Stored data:
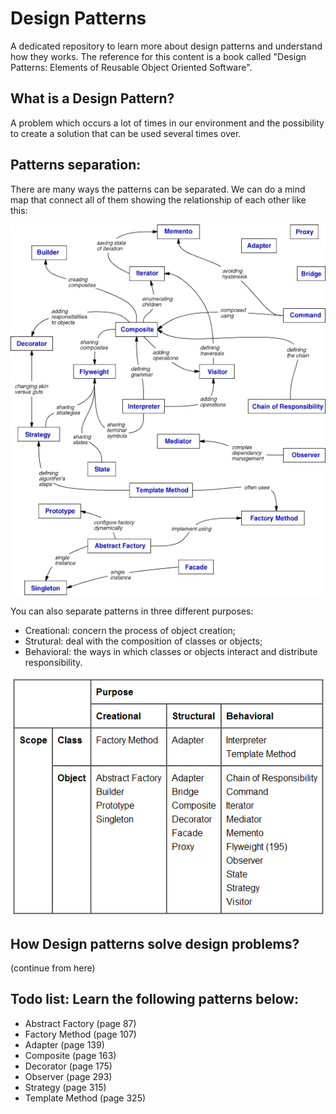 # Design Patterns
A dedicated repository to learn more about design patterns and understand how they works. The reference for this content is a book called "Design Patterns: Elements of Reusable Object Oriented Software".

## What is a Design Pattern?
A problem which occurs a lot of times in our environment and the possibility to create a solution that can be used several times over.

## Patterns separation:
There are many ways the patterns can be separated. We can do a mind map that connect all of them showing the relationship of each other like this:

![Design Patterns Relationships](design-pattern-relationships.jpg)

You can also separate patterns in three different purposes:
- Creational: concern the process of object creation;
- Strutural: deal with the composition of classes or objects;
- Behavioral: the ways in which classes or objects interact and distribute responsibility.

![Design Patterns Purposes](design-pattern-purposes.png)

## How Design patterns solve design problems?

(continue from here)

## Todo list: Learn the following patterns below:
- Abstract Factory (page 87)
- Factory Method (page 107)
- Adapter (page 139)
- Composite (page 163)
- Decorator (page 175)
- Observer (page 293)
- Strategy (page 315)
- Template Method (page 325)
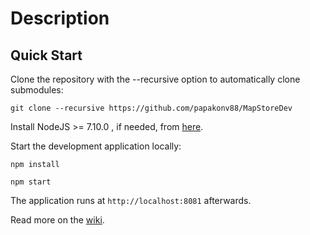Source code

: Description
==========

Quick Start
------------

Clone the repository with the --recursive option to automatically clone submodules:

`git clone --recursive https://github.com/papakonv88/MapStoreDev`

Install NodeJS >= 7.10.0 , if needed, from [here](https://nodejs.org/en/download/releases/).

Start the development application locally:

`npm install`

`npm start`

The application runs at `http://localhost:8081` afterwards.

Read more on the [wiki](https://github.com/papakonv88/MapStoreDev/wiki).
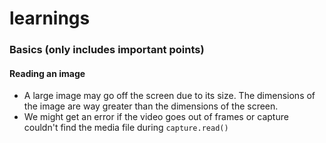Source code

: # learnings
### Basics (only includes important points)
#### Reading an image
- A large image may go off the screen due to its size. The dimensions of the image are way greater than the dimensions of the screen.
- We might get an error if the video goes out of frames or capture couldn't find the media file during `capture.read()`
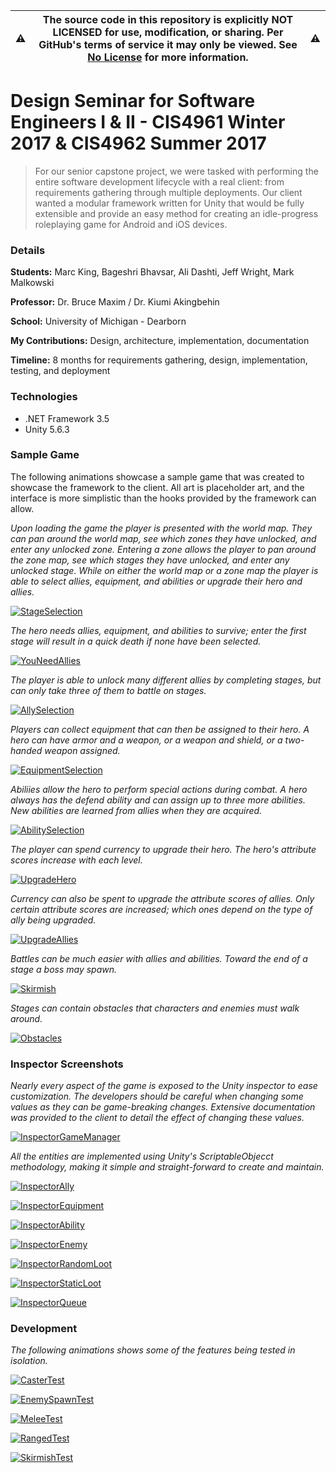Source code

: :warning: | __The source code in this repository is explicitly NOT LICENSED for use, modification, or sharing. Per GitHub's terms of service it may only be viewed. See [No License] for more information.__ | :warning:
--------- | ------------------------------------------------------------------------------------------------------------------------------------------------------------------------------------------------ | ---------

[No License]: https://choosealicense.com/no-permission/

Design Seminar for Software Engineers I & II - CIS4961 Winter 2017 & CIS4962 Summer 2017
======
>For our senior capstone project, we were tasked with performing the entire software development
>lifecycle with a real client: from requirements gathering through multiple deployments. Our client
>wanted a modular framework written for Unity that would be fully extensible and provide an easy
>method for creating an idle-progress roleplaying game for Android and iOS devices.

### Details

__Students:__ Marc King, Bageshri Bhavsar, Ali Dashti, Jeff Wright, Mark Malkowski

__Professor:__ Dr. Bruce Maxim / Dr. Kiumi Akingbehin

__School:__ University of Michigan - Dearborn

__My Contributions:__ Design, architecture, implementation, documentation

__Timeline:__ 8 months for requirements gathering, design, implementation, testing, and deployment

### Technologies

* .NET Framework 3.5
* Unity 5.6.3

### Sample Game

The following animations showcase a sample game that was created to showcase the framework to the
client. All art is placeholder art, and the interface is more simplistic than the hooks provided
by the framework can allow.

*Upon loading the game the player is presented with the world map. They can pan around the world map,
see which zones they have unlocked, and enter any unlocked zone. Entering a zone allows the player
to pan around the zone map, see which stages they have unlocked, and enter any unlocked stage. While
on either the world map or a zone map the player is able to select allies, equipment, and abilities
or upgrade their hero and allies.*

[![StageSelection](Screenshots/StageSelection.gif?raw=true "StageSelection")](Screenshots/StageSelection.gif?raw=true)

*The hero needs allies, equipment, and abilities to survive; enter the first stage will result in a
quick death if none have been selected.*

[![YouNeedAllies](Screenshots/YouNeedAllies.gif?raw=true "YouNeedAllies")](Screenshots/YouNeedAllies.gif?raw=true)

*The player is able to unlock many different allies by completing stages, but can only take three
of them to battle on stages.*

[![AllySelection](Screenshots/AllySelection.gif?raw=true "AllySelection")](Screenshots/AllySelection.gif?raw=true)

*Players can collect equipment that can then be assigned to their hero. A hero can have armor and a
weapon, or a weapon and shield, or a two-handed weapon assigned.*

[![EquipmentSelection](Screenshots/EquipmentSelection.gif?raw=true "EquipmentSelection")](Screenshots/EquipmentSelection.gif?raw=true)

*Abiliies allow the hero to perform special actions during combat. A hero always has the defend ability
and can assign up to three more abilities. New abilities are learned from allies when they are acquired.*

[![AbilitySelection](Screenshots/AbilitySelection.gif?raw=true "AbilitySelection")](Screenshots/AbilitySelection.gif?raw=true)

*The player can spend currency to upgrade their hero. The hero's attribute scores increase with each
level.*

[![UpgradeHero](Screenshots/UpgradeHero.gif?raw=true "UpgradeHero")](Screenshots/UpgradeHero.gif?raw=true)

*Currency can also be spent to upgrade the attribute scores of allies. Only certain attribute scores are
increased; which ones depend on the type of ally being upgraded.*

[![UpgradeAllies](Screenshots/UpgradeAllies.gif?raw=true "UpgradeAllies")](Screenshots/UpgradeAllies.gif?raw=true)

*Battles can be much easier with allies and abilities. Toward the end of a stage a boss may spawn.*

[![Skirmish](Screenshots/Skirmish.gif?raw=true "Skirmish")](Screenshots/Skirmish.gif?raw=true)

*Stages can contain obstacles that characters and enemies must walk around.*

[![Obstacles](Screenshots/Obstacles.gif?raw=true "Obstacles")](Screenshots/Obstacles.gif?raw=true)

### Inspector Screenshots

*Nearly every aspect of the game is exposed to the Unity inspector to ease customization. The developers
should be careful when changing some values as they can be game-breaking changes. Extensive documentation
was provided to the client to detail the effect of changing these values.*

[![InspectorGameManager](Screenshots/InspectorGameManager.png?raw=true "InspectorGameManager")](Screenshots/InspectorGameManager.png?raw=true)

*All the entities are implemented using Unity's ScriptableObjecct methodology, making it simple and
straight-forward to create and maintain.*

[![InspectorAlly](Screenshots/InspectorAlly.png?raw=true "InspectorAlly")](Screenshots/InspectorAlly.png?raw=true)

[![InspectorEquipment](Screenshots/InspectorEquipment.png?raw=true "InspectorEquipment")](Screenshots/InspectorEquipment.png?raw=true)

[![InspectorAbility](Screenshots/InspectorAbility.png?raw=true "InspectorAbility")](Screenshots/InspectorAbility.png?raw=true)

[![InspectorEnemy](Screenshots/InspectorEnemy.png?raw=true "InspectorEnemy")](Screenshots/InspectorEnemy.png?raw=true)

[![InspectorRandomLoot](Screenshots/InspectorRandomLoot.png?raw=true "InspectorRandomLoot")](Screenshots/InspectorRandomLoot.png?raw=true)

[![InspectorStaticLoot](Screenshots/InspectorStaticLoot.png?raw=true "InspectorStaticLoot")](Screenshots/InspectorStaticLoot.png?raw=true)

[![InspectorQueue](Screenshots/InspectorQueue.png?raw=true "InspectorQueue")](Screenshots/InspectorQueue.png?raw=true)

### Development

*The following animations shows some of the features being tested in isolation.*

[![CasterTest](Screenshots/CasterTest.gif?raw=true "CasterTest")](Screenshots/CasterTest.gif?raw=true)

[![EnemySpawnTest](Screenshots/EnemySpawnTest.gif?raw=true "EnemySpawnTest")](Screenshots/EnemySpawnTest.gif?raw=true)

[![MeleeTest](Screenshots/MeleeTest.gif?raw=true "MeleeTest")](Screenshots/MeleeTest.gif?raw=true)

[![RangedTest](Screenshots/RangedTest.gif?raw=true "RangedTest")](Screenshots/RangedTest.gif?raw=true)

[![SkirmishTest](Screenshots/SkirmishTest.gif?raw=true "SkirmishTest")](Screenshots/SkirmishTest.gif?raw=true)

Instructions to follow: The expected answer is a copy of each line above containing "Factory".

Response:
- Abstract Factory (page 87)
- Factory Method (page 107)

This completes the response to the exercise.